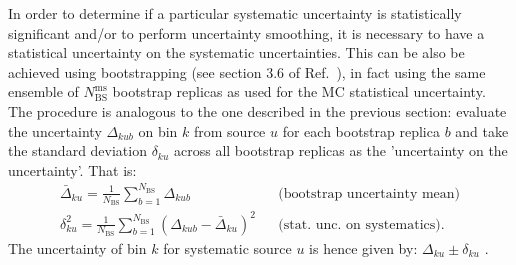 In order to determine if a particular systematic uncertainty is statistically significant and/or to perform uncertainty smoothing, it is necessary to have a statistical uncertainty on the systematic uncertainties. This can be also be achieved using bootstrapping (see section 3.6 of Ref.~\cite{ATLAS-bootstrap}), in fact using the same ensemble of $N_\mathrm{BS}^\mathrm{ms}$ bootstrap replicas as used for the MC statistical uncertainty. The procedure is analogous to the one described in the previous section: evaluate the uncertainty $\Delta_{kub}$ on bin $k$ from source $u$ for each bootstrap replica $b$ and take the standard deviation $\delta_{ku}$ across all bootstrap replicas as the 'uncertainty on the uncertainty'. That is:
\begin{eqnarray}
  \label{eq:unc-on-unc}
  \bar{\Delta}_{ku} = \frac{1}{N_\mathrm{BS}}\sum_{b=1}^{N_\mathrm{BS}} \Delta_{kub} 
  & & \text{(bootstrap uncertainty mean)}\\
  \delta_{ku}^2 = \frac{1}{N_\mathrm{BS}}\sum_{b=1}^{N_\mathrm{BS}} \left(\Delta_{kub} - \bar{\Delta}_{ku}\right)^2 
  & & \text{(stat.~unc.~on systematics)}.
\end{eqnarray}
The uncertainty of bin $k$ for systematic source $u$ is hence given by: $\Delta_{ku} \pm \delta_{ku}$ .
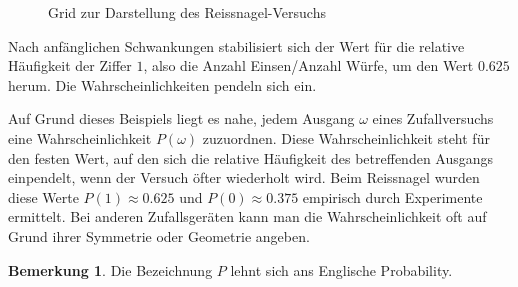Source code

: \documentclass[%
<<<<<<< Updated upstream
<<<<<<< Updated upstream
11pt,%
twoside,%
titlepage,%
german,%
=======
=======
>>>>>>> Stashed changes
11pt,%
twoside,%
titlepage,%
swissgerman,%
<<<<<<< Updated upstream
>>>>>>> Stashed changes
=======
>>>>>>> Stashed changes
headsepline%
]{scrartcl}
\theoremstyle{definition}
\newtheorem{bem}{Bemerkung}[subsection] %
\theoremstyle{plain}
\newcounter{theo}[section]\setcounter{theo}{0}
\begin{document}
\begin{figure}
\centering
{}
\caption{Grid zur Darstellung des Reiss\-nagel-\-Versuchs}\label{graph}
\end{figure}

Nach anfänglichen Schwankungen stabilisiert sich der Wert für die relative Häufigkeit der Ziffer $1$, also die Anzahl Einsen/Anzahl Würfe, um den Wert $0.625$ herum. Die Wahrscheinlichkeiten \glqq pendeln sich ein\grqq.

Auf Grund dieses Beispiels liegt es nahe, jedem Ausgang $\omega$ eines Zufallversuchs eine Wahrscheinlichkeit $P(\omega)$ zuzuordnen. Diese Wahrscheinlichkeit steht für den festen Wert, auf den sich die relative Häufigkeit des betreffenden Ausgangs einpendelt, wenn der Versuch öfter wiederholt wird. Beim Reissnagel wurden diese Werte $P(1)\approx0.625$ und $P(0)\approx0.375$ empirisch durch Experimente ermittelt. Bei anderen Zufallsgeräten kann man die Wahrscheinlichkeit oft auf Grund ihrer Symmetrie oder Geometrie angeben.

\begin{bem}
Die Bezeichnung $P$ lehnt sich ans Englische Probability.
\end{bem}
\end{document}
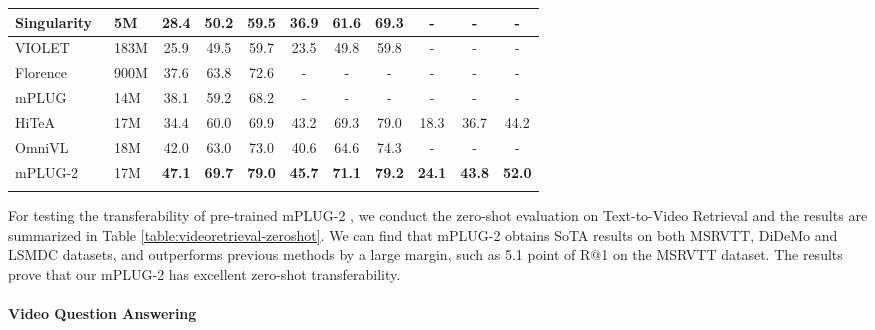 \documentclass{article}
\theoremstyle{plain}
\theoremstyle{definition}
\theoremstyle{remark}
\newlength\savewidth
\newcommand\shline{\noalign{\global\savewidth\arrayrulewidth\global\arrayrulewidth 1pt}\hline\noalign{\global\arrayrulewidth\savewidth}}
\newcommand{\modelname}{mPLUG-2 }
\begin{document}
\begin{table*}[t!]
{\begin{tabular}{ll|ccc|ccc|ccc}
        Singularity~\citep{lei2022singularity} & 5M & 28.4 & 50.2 & 59.5 & 36.9 & 61.6 & 69.3 & - & - & - \\
        \hline
        VIOLET~\citep{fu2021violet} & 183M & 25.9 & 49.5 & 59.7 & 23.5 & 49.8 & 59.8 & - & - & - \\
        Florence~\citep{yuan2021florence} & 900M & 37.6 & 63.8 & 72.6 & - & - & - & - & - & - \\
        mPLUG \citep{Li2022mPLUGEA} & 14M & 38.1 & 59.2 & 68.2 & - & - & - & - & - & - \\
        HiTeA \citep{Ye2022HiTeAHT} & 17M & 34.4 & 60.0 & 69.9 & 43.2 & 69.3 & 79.0 & 18.3 & 36.7 & 44.2 \\
        OmniVL \citep{Wang2022OmniVLOF} & 18M & 42.0 & 63.0 & 73.0 & 40.6 & 64.6 & 74.3 & - & - & - \\
        \hline
        \modelname & 17M & \textbf{47.1} & \textbf{69.7} & \textbf{79.0} & \textbf{45.7} & \textbf{71.1} & \textbf{79.2} & \textbf{24.1} & \textbf{43.8} & \textbf{52.0} \\
        \shline
\end{tabular}
    }
    \vspace{-1ex}
    \label{table:videoretrieval-zeroshot}
    \vspace{-2ex}
\end{table*} For testing the transferability of pre-trained \modelname, we conduct the zero-shot evaluation on Text-to-Video Retrieval and the results are summarized in Table \ref{table:videoretrieval-zeroshot}. We can find that \modelname obtains SoTA results on both MSRVTT, DiDeMo and LSMDC datasets, and outperforms previous methods by a large margin, such as 5.1 point of R@1 on the MSRVTT dataset. The results prove that our \modelname has excellent zero-shot transferability.

\paragraph{Video Question Answering}
\end{document}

* _Directions_
Within the records, filter for lines that contain the word "Häufigkeit" and show each one.

* _Response to the task_
Nach anfänglichen Schwankungen stabilisiert sich der Wert für die relative Häufigkeit der Ziffer $1$, also die Anzahl Einsen/Anzahl Würfe, um den Wert $0.625$ herum. Die Wahrscheinlichkeiten \glqq pendeln sich ein\grqq.
Auf Grund dieses Beispiels liegt es nahe, jedem Ausgang $\omega$ eines Zufallversuchs eine Wahrscheinlichkeit $P(\omega)$ zuzuordnen. Diese Wahrscheinlichkeit steht für den festen Wert, auf den sich die relative Häufigkeit des betreffenden Ausgangs einpendelt, wenn der Versuch öfter wiederholt wird. Beim Reissnagel wurden diese Werte $P(1)\approx0.625$ und $P(0)\approx0.375$ empirisch durch Experimente ermittelt. Bei anderen Zufallsgeräten kann man die Wahrscheinlichkeit oft auf Grund ihrer Symmetrie oder Geometrie angeben.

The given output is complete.